Submarine JS Raigei of the Japan Maritime Self-Defense Force on October 17, Kawasaki Heavy Industries Kobe Factory in Chuo-ku, Kobe. (©Sankei by Kotaro Hikono)

SDF, Police, and JCG Coordination

The second contingency measure of this strategy expands transportation arrangements and storage of ammunition, fuel, and other SDF supplies. On March 2, the Upper House budget committee convened. At the meeting, then-Defense Minister Yasukazu Hamada announced that the SDF would build approximately 130 ammunition depots across Japan. The SDF will construct these facilities over the next ten years to boost its fighting capacity.

The third contingency measure is protecting nuclear power plants and other critical infrastructure essential to sustaining citizens' livelihoods. This also includes measures against illegal landing on remote border islands. To that end, the strategy proposes establishing a coordination framework among the SDF, police, and JCG. Such a framework would enable Japan to respond appropriately and seamlessly to armed attacks. It would also facilitate swift and precise responses to various other stages and forms of crises. 

Under this policy, on April 28, the Cabinet approved a control guideline based on Article 80 of the Self-Defense Forces Act. When the Prime Minister orders the defense forces to mobilize, the guideline allows the Minister of Defense to assume control of the JCG. Although the Self-Defense Forces Act was enacted in 1954, the government had failed to pass such a control guideline. The Cabinet's decision constitutes a significant step forward on a long-standing issue. 

No More Avoiding Military Affairs

Another new section, "Reinforcing Mechanisms for the Protection of Japanese Nationals," was also included in the NSS. As outlined in this particular measure, Japan will aim to achieve:

"[...] prompt evacuation of residents, including those in the Southwest region well in advance of an armed attack, Japan will take measures such as formulating a plan for smooth evacuation as soon as possible, securing the means of transportation of the public and private sectors, developing and coordinating the use of airports, seaports, and other public infrastructures, securing various types of evacuation facilities, and working with international organizations."

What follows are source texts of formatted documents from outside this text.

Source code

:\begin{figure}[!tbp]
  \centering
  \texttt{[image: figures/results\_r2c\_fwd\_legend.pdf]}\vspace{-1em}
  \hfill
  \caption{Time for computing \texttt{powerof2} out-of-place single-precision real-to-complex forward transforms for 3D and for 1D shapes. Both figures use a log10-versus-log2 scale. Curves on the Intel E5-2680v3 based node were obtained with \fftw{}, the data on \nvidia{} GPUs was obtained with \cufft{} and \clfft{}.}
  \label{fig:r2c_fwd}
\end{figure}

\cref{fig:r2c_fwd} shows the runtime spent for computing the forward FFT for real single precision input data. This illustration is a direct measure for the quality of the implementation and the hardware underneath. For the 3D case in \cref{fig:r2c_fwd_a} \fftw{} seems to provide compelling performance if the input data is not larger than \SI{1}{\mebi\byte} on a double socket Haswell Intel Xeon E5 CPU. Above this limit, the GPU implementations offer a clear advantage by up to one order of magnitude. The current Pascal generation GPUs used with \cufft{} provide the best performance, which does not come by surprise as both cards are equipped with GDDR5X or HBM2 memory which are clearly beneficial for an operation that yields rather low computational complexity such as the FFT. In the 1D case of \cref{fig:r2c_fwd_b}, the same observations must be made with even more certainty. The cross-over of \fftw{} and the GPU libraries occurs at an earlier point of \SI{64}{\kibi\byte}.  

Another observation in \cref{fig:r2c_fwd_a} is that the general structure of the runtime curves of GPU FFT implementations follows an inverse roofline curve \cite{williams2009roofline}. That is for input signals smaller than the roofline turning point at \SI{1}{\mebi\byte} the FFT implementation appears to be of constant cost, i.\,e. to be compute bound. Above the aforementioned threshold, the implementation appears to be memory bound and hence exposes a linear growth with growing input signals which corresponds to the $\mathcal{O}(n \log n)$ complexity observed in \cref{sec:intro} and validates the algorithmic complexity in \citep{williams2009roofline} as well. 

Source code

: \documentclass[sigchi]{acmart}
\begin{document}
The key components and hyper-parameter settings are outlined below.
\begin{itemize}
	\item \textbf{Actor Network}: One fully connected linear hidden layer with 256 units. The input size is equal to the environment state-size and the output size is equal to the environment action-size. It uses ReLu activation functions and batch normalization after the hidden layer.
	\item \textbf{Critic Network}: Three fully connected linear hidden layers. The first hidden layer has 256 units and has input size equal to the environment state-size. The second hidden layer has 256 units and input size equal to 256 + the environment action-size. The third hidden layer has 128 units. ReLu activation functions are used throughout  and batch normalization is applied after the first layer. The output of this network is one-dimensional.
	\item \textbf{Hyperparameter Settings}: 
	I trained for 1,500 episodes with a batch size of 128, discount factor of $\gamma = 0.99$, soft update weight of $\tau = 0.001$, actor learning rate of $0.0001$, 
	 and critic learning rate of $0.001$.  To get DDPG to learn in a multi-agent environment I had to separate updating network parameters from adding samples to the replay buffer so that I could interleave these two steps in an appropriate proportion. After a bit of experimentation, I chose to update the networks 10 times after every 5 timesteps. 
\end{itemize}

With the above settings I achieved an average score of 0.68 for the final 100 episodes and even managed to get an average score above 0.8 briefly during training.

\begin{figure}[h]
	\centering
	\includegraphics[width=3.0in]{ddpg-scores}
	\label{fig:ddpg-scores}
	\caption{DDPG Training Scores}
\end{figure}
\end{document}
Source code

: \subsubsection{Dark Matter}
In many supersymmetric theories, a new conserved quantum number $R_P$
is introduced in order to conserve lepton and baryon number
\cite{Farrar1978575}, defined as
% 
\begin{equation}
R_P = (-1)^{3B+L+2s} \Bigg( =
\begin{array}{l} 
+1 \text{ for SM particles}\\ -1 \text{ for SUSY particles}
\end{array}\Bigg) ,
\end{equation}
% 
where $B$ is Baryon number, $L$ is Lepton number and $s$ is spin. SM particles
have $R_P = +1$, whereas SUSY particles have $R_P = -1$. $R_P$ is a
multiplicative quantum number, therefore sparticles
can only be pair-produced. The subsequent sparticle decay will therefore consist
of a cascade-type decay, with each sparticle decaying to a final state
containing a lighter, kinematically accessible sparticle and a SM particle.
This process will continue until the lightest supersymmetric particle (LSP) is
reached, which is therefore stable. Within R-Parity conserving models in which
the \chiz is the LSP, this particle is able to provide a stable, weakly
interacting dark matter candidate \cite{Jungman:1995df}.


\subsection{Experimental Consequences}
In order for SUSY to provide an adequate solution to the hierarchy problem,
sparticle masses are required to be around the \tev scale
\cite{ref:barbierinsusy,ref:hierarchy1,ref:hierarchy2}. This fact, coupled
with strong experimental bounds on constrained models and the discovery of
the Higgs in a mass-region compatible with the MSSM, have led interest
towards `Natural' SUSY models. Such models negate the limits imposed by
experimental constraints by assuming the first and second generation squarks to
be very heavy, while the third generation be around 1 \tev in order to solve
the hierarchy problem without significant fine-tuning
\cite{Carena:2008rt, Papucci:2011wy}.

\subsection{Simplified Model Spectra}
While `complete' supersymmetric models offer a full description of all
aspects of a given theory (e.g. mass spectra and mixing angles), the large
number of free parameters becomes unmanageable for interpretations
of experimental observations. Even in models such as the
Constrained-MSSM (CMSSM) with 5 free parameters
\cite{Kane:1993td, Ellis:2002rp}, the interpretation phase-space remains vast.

On March 17, the central government and Okinawa prefecture conducted the first-ever tabletop evacuation of approximately 120,000 people from Japanese islands near Taiwan. In a contingency, residents of the Sakishima Islands (Miyakojima, Ishigaki, Taketomi, Yonaguni, and Tarama) will be evacuated to prefectures in Kyushu. On October 17, Matsuno requested prefectures in Kyushu to create a preliminary plan to secure lodging, medical care, and food for evacuees. He also revealed that the government plans to finalize an evacuation plan for 120,000 people in the Sakishima Islands within FY 2025.

With the cooperation of its local counterparts, government-led contingency plans are underway. We can no longer avoid military affairs and planning for contingencies.